A resident good government group is asking that the Nassau County Interim Finance Authority, which monitors the county’s finances, reject the county’s adopted 2025 budget of $4.2 billion. The authority group previously found it to be financially risky and violating legal requirements.
“Nassau’s budget needs a giant dose of sunlight and accountability,” Nassau Residents for Good Government wrote. “Since the GOP-led Nassau Legislature has proven it is not up to the task of fulfilling its oversight responsibilities, it falls to NIFA to bring responsible fiscal management to Nassau.”
The resident group asked that the county budget be amended to comply with generally accepted accounting principles and the county charter, that County Executive Bruce Blakeman stop its continued legal expenses amid several lawsuits—which they called ‘govern by lawsuits’—and that a contingency reserve be established for emergency use.
“Blakeman’s unwillingness to comply with the County Charter and GAAP (Generally Accepted Accounting Principles) is mystifying,” Nassau Residents for Good Government wrote. “It seems Blakeman is baiting NIFA. From a good government perspective, NRGG believes that NIFA has no choice but to reject Blakeman’s structurally unsound budget.”
NIFA Director Richard Kessel said many of the concerns expressed by the nonpartisan group Nassau Residents for Good Government were accurate and issues NIFA had also identified.
He said the financial oversight group is reviewing the budget and will discuss its following actions at a board meeting next week.

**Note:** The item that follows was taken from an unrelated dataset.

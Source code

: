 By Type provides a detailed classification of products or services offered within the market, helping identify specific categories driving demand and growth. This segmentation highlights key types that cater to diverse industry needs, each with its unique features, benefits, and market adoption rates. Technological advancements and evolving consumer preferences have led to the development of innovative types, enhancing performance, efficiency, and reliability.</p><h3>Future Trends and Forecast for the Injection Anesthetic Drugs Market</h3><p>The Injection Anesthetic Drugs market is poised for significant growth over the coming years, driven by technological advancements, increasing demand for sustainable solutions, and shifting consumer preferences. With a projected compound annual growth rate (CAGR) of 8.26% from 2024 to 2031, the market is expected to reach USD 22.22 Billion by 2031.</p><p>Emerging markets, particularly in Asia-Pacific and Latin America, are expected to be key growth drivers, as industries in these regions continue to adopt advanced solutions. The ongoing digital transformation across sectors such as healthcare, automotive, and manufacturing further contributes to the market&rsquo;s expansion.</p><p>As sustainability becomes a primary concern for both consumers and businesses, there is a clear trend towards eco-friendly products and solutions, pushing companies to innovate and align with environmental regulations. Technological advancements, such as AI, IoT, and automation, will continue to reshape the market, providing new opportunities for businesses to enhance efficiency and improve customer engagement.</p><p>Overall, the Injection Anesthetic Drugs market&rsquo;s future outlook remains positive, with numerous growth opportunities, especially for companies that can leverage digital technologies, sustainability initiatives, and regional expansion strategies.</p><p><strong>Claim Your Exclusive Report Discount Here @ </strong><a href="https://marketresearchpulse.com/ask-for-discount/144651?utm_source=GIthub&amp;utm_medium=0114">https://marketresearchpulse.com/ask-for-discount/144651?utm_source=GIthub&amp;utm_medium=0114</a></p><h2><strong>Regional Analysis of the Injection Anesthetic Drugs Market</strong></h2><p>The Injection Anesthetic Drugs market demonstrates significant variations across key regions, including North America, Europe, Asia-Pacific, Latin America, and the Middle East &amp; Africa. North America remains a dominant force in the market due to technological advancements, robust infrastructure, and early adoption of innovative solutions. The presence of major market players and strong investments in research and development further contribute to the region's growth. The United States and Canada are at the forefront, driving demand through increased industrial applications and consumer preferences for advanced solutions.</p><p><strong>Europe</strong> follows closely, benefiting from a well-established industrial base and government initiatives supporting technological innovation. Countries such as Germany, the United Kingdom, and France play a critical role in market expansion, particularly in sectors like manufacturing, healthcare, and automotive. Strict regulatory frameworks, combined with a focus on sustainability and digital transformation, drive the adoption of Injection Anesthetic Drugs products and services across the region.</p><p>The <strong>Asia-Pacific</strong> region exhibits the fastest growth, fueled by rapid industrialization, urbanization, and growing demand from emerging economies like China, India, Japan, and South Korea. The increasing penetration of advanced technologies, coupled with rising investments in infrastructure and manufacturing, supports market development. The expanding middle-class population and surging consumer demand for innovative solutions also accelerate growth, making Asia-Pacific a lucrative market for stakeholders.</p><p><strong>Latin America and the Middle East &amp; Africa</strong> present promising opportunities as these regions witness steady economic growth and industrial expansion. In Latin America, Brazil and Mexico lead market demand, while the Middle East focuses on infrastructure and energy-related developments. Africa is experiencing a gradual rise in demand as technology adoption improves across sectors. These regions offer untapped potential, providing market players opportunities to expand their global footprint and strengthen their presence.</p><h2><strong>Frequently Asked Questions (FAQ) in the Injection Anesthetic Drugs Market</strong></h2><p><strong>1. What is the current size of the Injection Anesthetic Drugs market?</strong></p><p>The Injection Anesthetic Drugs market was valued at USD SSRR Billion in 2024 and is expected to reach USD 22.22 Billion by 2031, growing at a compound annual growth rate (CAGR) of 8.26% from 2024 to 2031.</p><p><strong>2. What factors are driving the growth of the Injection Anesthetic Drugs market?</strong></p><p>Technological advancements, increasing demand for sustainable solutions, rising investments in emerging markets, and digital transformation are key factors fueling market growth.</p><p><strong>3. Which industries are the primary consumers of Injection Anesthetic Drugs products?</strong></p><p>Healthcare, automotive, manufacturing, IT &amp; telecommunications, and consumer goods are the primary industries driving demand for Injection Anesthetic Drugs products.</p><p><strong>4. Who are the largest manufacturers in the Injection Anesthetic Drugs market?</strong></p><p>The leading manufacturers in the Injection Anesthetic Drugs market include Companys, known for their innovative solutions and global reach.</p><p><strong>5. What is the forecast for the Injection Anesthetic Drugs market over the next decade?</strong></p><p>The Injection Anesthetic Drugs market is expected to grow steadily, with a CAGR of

The county’s budget was adopted along party lines on Oct. 30, with the county legislature’s Republican majority securing its passage.
“I’m very pleased that the Republican Majority unanimously passed our no tax increase budget over the objections of Democrats, who wanted a tax increase to give them more money to squander away on wasteful spending,” Blakeman, a Republican, said in a statement to the Long Island Press.
NIFA’s 28-page report released Oct. 22 stated the budget has multiple structural shortcomings that may “threaten the county’s long-term financial stability.”
The financial oversight group raised concerns about the county using $30 million of fund balance to balance the budget, a practice that violates generally accepted accounting principles that are legally required to be abided by under the Nassau County Charter and the NIFA Act.
NIFA reported this is “extremely troubling and a sign that the county remains fiscally challenged.”
“Nassau taxpayers expected the GOP-led Legislature to amend Blakeman’s budget, at the very least, to bring it into compliance with Generally Accepted Accounting Principles and comply with the County Charter,” the resident group wrote. “However, despite being independently elected by the voters, the GOP Legislative Majority made no changes.”
The resident group said Blakeman’s use of federal COVID-19 relief funds, called ARPA funds, is a “one-shot” budget trick to mask the budget imbalance.
“Using ARPA dollars masks the problem,” the resident group wrote. “Operating revenues are insufficient to cover operating costs. Good fiscal discipline requires one-shot revenues to support one-shot expenditures. They should not be used to fund recurring expenses.”
The Nassau Residents for Good Government also called for Blakeman to fix the county’s tax assessment system, which has been plagued with issues for years and frozen since 2012.
Tax rolls were unfrozen in 2019 by former County Executive Laura Curran, and a reassessment was conducted.
No reassessment plan has been suggested under the Blakeman administration to fix the tax assessment program.